# First Japanese knife purchase



## CTcookforfun (Oct 14, 2017)

I am new to the forum. I am looking toake my first Japanese knife purchase. I am looking to spend about $100. I am not a professional by any means but think I am not horrible either. I am looking for a general use chef's knife to start. Any suggestions on where to start would be helpful. Thanks everyone.


----------



## millionsknives (Apr 25, 2014)

@CTcookforfun

See this thread, my recommendation is the same. Gesshin wa stainless, ask for initial sharpening

https://cheftalk.com/threads/recommendation-on-chef-paring-knife.95065/#post-568266


----------



## CTcookforfun (Oct 14, 2017)

I was actually looking at those knives and that one as well. Another question, any suggestions on a starting point for a flat blade japanese knife? I would like to spend about $150 for that.


----------



## millionsknives (Apr 25, 2014)

Flat as in single bevels? They each have a specific use. Unless you're planning on seriously cutting sashimi or very thin vegetables, don't even. At your price range (well any price range) you'd be looking at carbon steel which has certain maintenance you need to be aware of. On top of that, there are only a handful of professional sharpeners who can sharpen them properly. You would NEED to level up on free hand sharpening skills. That's another $150 ish in sharpening stones.

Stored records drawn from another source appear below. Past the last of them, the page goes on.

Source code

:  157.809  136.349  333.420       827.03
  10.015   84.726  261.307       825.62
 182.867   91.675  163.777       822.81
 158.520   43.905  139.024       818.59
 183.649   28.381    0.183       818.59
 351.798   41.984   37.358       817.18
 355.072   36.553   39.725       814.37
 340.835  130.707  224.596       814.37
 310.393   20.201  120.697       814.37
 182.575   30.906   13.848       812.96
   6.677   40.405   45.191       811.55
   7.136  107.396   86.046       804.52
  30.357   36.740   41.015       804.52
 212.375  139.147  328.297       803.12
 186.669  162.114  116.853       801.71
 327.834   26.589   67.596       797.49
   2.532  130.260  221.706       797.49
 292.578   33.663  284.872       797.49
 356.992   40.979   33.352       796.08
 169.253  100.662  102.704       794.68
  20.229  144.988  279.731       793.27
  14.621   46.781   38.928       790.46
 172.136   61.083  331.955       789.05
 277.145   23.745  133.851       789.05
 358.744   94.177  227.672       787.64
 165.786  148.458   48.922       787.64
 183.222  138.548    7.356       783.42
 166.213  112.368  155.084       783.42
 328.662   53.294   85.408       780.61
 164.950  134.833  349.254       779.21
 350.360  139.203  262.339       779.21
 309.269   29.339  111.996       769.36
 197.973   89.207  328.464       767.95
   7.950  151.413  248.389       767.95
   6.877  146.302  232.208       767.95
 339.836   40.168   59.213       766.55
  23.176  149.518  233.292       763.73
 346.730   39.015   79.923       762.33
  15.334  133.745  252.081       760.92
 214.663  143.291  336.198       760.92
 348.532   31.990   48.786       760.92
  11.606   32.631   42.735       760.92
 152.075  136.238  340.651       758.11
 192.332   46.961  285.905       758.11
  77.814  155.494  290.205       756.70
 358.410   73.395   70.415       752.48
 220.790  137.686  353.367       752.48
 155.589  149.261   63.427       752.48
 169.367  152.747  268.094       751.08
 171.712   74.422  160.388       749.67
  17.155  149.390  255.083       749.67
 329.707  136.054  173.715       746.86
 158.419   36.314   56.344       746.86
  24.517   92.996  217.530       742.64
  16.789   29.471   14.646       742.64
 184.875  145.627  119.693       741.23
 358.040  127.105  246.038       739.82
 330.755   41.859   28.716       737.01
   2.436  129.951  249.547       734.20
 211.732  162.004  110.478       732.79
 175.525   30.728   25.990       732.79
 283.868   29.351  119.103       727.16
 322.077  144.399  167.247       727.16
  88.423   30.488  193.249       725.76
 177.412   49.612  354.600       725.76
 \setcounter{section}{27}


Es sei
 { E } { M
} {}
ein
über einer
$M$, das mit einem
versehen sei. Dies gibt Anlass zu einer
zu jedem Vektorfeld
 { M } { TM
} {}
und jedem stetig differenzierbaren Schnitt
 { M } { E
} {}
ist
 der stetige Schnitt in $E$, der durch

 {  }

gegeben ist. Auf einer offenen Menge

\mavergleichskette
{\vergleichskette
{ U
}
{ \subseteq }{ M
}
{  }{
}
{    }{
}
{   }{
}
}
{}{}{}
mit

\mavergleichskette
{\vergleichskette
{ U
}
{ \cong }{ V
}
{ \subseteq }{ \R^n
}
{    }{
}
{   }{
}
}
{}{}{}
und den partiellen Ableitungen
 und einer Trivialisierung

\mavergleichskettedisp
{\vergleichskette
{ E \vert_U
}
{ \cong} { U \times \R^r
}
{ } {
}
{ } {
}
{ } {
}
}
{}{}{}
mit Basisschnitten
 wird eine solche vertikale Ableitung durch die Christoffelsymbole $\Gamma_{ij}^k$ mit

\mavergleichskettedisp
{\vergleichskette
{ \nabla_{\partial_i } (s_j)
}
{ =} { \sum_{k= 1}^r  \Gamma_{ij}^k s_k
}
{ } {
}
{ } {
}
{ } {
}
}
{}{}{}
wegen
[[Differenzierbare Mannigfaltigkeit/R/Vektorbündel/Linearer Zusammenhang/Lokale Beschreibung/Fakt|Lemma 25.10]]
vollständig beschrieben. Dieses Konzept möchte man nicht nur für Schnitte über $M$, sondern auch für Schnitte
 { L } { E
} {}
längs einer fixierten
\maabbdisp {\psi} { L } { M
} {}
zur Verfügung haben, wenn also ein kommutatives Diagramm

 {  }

IMO get one double bevel chef/gyuto first. When you're comfortable with use and sharpening routine, revisit single bevel shopping later..


----------



## rick alan (Nov 15, 2012)

I typically prep veggies to less than 1mm and I use a chef´s knife. The Geshin stainless is capable of that, with the 240 you could even do a decent job of learning katsurumaki, ie, making vegetable skin. You do need to learn sharpening, but nothing so demanding as with a single-bevel.


----------



## CTcookforfun (Oct 14, 2017)

Thanks guys. This really helped and I will be buying sometime soon.


----------